++++ Input data ++++

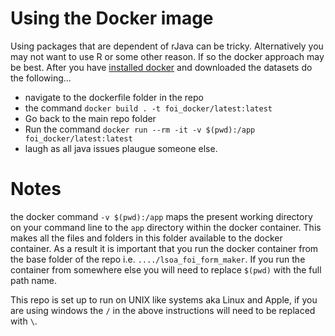 # Using the Docker image

Using packages that are dependent of rJava can be tricky. Alternatively you may not want to use R or some other reason.
If so the docker approach may be best.
After you have [installed docker](https://www.docker.com/get-started/) and downloaded the datasets do the following...

- navigate to the dockerfile folder in the repo
- the command `docker build . -t foi_docker/latest:latest`
- Go back to the main repo folder
- Run the command `docker run --rm -it -v $(pwd):/app foi_docker/latest:latest`
- laugh as all java issues plaugue someone else.

# Notes

the docker command `-v $(pwd):/app` maps the present working directory on your command line to the `app` directory within the docker container.
This makes all the files and folders in this folder available to the docker container. As a result it is important that you run the docker container
from the base folder of the repo i.e. `..../lsoa_foi_form_maker`. If you run the container from somewhere else you will need to replace `$(pwd)` with 
the full path name. 

This repo is set up to run on UNIX like systems aka Linux and Apple, if you are using windows the `/` in the above instructions will need to be replaced with `\`.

++++

• Prompt: Track down all lines above with the string "need" and copy them.

• Your solution:
from the base folder of the repo i.e. `..../lsoa_foi_form_maker`. If you run the container from somewhere else you will need to replace `$(pwd)` with 
This repo is set up to run on UNIX like systems aka Linux and Apple, if you are using windows the `/` in the above instructions will need to be replaced with `\`.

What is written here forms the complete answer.